What do you do with your conscience, with your life, in this world where “predatory capitalism has never been more invisible, more inevitable-seeming”? That dilemma tears at Ira, the narrator of this haunting novel. Ira is a Socialist, grad student, intellectual, atheist. And yet, through Mcilvain’s alchemy, Ira becomes a modern Everyman. I felt each step of his journey; his confusion, helplessness, even his earnestness. Far from being a decisive character, Ira, like many of us, is lost.
Ira meets Sam, an MFA poet looking for a more radical form of expression. This will lead him to underground Socialists calling themselves The Group, including Alex, his charismatic and no-nonsense ex-girlfriend. At the same time, Ira will meet and fall in love with the opposite: Jen, a beautiful pianist who wants a very different life. The stage is set. As an Enron-like company makes headlines for bankrupting millions of lives, and The Group plans to take some form of extreme action, and Ira gets engaged to Jen who may be the love of his life, we feel the tension build: we are on a collision course. By the end of this novel, none of the characters will be the same.

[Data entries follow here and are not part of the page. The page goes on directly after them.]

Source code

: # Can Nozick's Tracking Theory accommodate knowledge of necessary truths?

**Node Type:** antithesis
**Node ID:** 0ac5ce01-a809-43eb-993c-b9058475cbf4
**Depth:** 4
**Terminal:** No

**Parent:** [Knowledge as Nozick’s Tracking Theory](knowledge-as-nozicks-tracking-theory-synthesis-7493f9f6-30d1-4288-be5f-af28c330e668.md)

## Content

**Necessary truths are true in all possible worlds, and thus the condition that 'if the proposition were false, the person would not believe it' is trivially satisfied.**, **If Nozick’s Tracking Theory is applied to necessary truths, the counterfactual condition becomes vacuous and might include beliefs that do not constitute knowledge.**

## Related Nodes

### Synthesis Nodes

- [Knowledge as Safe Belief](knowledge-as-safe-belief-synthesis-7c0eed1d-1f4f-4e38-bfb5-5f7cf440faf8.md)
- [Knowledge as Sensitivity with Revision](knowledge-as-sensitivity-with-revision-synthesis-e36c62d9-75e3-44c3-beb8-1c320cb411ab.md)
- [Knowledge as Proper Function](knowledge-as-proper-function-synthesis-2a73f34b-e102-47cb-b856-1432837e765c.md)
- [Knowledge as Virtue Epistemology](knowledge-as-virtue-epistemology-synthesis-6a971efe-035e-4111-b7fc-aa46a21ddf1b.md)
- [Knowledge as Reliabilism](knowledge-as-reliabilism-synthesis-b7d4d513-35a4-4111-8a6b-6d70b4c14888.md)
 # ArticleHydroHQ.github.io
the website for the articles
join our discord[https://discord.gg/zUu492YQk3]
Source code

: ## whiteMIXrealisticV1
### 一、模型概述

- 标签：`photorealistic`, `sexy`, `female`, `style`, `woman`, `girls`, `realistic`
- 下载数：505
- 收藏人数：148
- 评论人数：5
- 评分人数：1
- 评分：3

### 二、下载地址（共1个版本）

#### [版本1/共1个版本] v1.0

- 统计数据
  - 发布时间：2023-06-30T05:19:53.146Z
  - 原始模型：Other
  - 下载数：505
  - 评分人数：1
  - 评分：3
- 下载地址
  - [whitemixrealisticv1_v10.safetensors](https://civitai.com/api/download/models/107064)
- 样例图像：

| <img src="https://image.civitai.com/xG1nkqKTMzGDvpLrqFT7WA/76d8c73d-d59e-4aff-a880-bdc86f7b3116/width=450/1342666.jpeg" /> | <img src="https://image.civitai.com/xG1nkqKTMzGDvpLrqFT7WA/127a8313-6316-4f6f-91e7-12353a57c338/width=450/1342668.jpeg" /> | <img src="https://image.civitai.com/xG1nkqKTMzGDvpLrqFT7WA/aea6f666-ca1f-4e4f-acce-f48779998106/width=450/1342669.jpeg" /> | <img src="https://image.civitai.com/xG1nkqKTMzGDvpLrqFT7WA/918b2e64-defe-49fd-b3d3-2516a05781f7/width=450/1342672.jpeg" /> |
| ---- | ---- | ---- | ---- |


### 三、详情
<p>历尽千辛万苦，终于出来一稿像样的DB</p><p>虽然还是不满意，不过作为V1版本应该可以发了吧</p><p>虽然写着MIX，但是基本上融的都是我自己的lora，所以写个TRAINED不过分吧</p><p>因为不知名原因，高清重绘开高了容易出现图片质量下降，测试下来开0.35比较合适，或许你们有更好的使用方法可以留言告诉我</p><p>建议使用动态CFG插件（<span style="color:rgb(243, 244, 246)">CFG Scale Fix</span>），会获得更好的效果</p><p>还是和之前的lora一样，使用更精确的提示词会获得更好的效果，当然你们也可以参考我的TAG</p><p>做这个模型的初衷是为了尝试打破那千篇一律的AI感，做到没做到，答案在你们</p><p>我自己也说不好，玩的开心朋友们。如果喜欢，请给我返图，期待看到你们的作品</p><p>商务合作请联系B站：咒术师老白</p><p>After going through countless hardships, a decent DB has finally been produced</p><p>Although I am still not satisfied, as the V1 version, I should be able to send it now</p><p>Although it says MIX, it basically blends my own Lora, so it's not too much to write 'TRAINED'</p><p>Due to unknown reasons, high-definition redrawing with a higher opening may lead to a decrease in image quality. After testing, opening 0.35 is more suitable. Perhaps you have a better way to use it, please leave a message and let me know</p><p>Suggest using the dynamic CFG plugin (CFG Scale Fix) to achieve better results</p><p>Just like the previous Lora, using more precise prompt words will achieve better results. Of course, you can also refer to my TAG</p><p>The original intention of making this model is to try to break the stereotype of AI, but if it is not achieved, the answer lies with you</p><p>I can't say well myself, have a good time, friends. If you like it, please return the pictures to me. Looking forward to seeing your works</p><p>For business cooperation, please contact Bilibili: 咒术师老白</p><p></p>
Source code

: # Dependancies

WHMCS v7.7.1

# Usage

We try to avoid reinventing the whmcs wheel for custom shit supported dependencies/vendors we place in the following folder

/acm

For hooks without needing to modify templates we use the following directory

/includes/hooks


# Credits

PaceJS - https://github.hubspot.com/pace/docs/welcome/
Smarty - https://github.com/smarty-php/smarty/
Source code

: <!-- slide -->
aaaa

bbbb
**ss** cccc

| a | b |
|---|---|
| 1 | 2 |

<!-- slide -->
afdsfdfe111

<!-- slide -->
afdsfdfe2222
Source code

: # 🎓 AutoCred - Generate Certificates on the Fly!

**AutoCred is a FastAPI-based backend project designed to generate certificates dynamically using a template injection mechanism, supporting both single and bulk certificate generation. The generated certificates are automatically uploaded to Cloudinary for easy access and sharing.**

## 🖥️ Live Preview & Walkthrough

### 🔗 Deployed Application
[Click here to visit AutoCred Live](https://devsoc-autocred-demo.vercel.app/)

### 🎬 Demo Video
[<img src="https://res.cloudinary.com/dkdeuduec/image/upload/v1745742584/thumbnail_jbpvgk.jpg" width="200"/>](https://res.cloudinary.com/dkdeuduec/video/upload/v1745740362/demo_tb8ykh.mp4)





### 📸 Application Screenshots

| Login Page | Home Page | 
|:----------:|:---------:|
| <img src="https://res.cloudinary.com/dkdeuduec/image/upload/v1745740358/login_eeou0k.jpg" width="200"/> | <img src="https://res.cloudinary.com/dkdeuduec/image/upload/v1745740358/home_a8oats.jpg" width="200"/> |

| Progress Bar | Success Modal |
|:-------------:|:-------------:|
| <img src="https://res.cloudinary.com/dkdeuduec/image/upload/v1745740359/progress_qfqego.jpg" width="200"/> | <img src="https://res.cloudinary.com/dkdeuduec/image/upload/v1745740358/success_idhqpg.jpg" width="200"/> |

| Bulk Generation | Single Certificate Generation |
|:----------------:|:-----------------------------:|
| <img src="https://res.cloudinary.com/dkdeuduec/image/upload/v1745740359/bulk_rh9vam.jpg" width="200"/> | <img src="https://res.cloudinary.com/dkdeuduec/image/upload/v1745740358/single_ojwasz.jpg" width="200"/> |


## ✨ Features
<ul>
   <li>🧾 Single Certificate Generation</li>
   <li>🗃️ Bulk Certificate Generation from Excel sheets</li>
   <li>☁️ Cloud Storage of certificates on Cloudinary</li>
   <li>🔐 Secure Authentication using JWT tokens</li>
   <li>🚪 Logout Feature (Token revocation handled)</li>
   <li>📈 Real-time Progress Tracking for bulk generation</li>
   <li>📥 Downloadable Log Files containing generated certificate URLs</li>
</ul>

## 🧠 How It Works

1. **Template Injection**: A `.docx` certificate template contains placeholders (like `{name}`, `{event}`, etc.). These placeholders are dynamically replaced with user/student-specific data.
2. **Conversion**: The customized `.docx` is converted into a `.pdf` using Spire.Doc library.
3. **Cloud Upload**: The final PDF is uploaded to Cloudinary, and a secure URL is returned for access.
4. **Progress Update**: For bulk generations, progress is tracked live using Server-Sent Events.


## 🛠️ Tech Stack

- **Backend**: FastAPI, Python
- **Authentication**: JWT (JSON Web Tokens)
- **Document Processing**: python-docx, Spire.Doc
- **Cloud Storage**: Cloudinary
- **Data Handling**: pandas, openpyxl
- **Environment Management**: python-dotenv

Yes somehow, through it all — the deceptions, the wreckage, the deaths — Mcilvain never loses sight of Eli’s humanity. The tender moments in this novel are some of the most touching of all. I think, in part, the secret is in the writing. The prose is beautiful, filled with quick poetic imagery, and Mcilvain does something unique with it: he re-describes the physical world over and over through Ira’s “doomy imagination.” The cities, the houses, the rooms, the weather, and especially the faces. Eli sees Sam and Alex and Jen different each time, noting something new or familiar, which in turn reveals something new or familiar within himself. This is Eli grasping at the world, trying to find the truth underneath the appearances, and for me it made for an evocative read. I felt like I was seeing (and re-seeing) the world through Eli’s eyes. Do yourself a favor: read this one slowly, think as you go, sink in.
Radicals is a disturbing, timely novel. Like Ira, I feel torn between the comforts of a conventional life and the injustice that seems necessary to support it; between ideals and reality. And like Ira, I don’t know what to do about it anymore. I’ve protested. I’ve donated. Such actions exerted pressure on the power structures in the past. But now? As Ira observes, “Marches and protests were the release valves a militarized state let the people pull.” So what do you do? Do you keep grinding away? Do you take more extreme action? Radials is a heartfelt, intelligent, and honest exploration of a question that may be impossible to answer.